No filtering is performed if no filters are given. If both --eworst and --score_percentile are used together, the --eworst cutoff alone is used. The same is true of --leworst and --le_percentile.

In addition to the filtering options outlined in the table below, ligands passing given filters can be clustered to provide a reduced set of dissimilar ligands based on Morgan fingerprints (--mfpt_cluster) or interaction (--interaction_cluster) fingerprints. Dissimilarity is measured by Tanimoto distance and clustering is performed with the Butina clustering algorithm.

When filtering, the passing results are saved as a view in the database. This view is named passing_results by default. The user can specify a name for the view using the --bookmark_name option. Data for poses in a view may be accessed later using the --data_from_bookmark option. When max_miss > 0 is used, a view is created for each combination of interaction filters and is named <bookmark_name>_<n> where n is the index of the filter combination in the log file (indexing from 0).

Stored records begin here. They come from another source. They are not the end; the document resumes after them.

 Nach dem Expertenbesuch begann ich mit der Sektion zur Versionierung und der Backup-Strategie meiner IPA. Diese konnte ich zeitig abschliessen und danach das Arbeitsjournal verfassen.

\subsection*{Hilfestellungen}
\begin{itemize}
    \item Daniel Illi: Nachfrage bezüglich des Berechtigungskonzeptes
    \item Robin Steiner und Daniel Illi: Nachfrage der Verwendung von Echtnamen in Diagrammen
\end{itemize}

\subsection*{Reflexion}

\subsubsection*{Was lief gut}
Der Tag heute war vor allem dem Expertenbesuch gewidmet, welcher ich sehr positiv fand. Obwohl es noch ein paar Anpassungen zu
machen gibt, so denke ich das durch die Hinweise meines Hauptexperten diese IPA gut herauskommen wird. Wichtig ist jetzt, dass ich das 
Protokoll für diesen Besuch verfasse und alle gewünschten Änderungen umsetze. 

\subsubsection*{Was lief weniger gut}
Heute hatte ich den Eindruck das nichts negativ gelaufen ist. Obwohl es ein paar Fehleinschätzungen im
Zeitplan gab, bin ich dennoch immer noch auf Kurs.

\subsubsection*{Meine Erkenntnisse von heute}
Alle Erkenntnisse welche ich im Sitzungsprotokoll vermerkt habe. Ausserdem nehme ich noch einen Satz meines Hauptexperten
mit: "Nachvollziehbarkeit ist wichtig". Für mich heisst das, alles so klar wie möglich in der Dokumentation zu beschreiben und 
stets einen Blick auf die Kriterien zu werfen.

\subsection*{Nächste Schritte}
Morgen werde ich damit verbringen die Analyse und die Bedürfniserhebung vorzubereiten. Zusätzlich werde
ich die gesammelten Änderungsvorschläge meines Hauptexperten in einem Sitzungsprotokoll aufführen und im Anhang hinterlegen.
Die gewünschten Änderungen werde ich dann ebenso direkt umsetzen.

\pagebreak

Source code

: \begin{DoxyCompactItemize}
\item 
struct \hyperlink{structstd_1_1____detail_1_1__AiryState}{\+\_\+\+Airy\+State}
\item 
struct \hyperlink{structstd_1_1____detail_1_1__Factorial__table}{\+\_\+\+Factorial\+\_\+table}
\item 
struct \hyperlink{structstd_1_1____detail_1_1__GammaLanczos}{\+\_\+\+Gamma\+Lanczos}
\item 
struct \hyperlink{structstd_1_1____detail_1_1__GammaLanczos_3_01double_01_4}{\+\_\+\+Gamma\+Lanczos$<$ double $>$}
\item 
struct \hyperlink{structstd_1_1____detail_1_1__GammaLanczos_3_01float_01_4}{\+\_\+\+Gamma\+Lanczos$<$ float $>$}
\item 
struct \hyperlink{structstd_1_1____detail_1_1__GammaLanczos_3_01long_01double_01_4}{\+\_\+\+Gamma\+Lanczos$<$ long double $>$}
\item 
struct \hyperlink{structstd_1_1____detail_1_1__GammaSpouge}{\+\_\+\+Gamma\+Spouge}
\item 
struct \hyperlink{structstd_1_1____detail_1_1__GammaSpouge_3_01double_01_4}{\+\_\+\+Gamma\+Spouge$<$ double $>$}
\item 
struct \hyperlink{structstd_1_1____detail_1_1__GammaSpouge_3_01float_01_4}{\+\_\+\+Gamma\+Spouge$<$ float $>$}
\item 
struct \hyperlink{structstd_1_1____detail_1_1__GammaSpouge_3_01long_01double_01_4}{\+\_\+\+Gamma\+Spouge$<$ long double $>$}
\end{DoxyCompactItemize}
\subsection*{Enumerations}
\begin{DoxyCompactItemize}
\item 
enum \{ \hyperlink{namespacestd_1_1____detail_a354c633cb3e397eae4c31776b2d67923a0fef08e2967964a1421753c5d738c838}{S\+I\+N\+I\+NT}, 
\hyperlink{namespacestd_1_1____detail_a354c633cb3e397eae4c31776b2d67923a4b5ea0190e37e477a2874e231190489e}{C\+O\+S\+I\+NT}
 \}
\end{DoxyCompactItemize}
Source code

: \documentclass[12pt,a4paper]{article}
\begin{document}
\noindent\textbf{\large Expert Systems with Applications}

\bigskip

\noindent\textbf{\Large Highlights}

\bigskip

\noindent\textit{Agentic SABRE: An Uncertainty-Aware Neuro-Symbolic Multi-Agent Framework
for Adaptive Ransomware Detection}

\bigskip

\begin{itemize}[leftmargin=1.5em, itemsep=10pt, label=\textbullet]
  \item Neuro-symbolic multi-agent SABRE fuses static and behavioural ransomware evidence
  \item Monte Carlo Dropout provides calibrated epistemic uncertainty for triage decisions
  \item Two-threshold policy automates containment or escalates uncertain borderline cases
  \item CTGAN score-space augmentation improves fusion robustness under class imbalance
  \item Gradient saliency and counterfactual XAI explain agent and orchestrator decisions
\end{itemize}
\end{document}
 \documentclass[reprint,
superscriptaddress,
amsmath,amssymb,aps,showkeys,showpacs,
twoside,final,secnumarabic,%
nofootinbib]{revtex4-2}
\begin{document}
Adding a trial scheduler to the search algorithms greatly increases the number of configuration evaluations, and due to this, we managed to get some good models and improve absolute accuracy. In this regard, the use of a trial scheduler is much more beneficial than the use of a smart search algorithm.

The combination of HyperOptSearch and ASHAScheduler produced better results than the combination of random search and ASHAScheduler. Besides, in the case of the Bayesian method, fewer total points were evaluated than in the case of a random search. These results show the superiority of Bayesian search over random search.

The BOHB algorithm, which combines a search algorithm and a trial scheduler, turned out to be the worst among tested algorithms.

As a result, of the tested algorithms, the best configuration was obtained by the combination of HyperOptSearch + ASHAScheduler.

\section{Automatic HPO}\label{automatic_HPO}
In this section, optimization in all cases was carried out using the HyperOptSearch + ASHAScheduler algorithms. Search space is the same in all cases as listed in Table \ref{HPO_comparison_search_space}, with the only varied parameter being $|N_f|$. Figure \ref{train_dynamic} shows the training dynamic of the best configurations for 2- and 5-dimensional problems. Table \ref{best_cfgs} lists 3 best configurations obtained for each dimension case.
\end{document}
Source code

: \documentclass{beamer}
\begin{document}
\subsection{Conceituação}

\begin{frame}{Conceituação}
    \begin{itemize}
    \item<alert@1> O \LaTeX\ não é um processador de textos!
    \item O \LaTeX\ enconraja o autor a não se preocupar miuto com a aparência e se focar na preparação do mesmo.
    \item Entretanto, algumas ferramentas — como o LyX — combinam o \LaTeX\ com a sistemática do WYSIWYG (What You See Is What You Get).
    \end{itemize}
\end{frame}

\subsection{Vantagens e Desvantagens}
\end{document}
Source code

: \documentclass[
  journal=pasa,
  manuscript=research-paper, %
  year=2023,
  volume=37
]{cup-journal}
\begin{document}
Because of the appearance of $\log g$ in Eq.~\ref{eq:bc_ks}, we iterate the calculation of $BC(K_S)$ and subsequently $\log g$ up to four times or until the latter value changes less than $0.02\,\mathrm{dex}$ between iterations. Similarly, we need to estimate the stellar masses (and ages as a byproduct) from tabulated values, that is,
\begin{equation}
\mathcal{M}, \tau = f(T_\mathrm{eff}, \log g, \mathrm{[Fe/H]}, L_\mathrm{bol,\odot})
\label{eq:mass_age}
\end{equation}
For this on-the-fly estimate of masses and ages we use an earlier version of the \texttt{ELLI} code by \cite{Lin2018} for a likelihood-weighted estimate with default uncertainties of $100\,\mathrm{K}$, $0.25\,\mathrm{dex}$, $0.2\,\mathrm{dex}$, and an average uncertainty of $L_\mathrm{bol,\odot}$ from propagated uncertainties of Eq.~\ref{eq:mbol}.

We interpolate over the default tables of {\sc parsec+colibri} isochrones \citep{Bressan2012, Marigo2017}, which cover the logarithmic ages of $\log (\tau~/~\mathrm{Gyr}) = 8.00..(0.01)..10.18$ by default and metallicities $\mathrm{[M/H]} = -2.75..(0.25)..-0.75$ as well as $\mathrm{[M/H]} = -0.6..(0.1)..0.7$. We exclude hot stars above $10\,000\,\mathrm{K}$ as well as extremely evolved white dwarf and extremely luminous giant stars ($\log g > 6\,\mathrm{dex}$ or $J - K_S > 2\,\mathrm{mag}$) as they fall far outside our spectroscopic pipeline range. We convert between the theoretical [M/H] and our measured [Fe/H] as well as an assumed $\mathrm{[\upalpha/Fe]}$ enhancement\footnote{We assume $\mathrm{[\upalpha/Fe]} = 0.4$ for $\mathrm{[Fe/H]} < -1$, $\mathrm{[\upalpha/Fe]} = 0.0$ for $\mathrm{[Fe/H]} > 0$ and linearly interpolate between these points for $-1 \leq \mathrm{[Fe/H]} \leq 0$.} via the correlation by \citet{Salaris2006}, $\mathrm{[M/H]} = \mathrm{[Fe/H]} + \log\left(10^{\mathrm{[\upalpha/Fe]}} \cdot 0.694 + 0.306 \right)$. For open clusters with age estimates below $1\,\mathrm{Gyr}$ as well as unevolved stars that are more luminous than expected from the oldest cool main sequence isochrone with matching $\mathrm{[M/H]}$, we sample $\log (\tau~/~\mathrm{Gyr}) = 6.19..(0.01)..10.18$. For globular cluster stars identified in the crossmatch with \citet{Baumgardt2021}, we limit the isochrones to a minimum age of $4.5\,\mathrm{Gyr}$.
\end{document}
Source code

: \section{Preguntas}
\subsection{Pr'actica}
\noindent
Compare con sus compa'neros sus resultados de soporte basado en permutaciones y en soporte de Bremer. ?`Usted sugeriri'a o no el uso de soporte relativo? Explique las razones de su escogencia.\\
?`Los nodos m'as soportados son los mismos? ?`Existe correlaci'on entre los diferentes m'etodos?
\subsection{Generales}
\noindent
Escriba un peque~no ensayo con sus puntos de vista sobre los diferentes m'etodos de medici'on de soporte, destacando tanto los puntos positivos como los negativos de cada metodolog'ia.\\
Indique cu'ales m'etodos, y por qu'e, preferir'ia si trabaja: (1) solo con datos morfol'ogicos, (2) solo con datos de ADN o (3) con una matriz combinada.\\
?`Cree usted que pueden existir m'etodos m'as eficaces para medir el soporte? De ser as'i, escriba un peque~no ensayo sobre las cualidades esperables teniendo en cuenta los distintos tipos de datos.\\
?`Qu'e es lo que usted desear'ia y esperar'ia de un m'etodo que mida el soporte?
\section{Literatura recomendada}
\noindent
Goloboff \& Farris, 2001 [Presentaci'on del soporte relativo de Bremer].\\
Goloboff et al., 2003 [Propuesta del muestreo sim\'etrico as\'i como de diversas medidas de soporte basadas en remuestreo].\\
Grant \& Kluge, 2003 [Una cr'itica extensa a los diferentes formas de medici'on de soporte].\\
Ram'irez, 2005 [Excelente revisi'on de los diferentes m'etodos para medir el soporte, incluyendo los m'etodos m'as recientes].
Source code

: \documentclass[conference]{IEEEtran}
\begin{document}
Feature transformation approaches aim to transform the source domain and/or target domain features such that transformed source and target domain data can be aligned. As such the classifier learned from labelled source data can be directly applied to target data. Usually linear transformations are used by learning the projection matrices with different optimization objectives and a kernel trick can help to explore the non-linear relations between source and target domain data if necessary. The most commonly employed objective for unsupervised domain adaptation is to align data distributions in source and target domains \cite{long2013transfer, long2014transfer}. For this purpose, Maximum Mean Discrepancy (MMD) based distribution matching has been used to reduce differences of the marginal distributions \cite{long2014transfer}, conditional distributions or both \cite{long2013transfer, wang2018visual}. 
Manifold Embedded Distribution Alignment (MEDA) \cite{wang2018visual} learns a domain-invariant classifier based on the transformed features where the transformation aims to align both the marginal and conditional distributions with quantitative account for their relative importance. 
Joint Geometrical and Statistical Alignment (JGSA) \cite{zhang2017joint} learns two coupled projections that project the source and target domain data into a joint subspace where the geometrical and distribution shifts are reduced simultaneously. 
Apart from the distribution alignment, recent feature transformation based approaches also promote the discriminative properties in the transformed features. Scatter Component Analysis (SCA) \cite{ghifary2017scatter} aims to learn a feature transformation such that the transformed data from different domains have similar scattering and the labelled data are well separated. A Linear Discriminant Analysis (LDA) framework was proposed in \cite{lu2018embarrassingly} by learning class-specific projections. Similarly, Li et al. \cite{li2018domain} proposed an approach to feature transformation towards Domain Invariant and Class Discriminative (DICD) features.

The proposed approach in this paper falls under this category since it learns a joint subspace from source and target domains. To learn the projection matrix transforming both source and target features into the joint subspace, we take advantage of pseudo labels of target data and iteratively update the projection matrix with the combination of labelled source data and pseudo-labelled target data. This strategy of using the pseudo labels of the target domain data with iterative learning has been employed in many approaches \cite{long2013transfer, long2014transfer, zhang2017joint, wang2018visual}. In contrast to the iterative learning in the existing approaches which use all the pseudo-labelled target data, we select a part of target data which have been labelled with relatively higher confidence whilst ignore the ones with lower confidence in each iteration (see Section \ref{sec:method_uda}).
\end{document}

Filtering may take from seconds to minutes, depending on the size of the database, roughly scaling as O(n) for n database Results rows (i.e. stored poses). One may also filter over a previous bookmark specified with the --filter_bookmark option. If using this option, the bookmarks specified by --filter_bookmark and --bookmark_name must be different.

While not quite a filtering option, the user can provide a ligand name from a previously-run clustering and re-output other ligands that were clustered with that query ligand with --find_similar_ligands. The user is prompted at runtime to choose a specific clustering group from which to re-output ligands. Filtering/clustering will be performed from the same command-line call prior to this similarity search, but all subsequent output tasks will be performed on the group of similar ligands obtained with this option unless otherwise specified.

Other available outputs

The primary outputs from rt_process_vs.py are the database itself (write mode) and the filtering log file (read mode). There are several other output options as well, intended to allow the user to further explore the data from a virtual screening.

The --plot flag generates a scatterplot of ligand efficiency vs docking score for the top-scoring pose from each ligand. Ligands passing the given filters or in the bookmark given with --bookmark_name will be highlighted in red. The plot also includes histograms of the ligand efficiencies and binding energies. The plot is saved as [filters_file].png if a --filters_file is used, otherwise it is saved as out.png.

The --pymol flag also generates a scatterplot of ligand efficiency vs docking score, but only for the ligands contained in the bookmark specified with --bookmark_name. It also launches a PyMol session and will display the ligands in PyMol when clicked on the scatterplot. N.B.: Some users may encounter a ConnectionRefusedError. If this happens, try manually launching PyMol (pymol -R) in a separate terminal window.

Using the --export_sdf_path option allows the user to specify a directory to save SDF files for ligands passing the given filters or in the bookmark given with --bookmark_name. The SDF will contain poses passing the filter/in the bookmark ordered by increasing docking score. Each ligand is written to its own SDF. This option enables the visualization of docking results, and includes any flexible/covalent ligands from the docking. The binding energies, ligand efficiencies, and interactions are also written as properties within the SDF file, with the order corresponding to the order of the pose order.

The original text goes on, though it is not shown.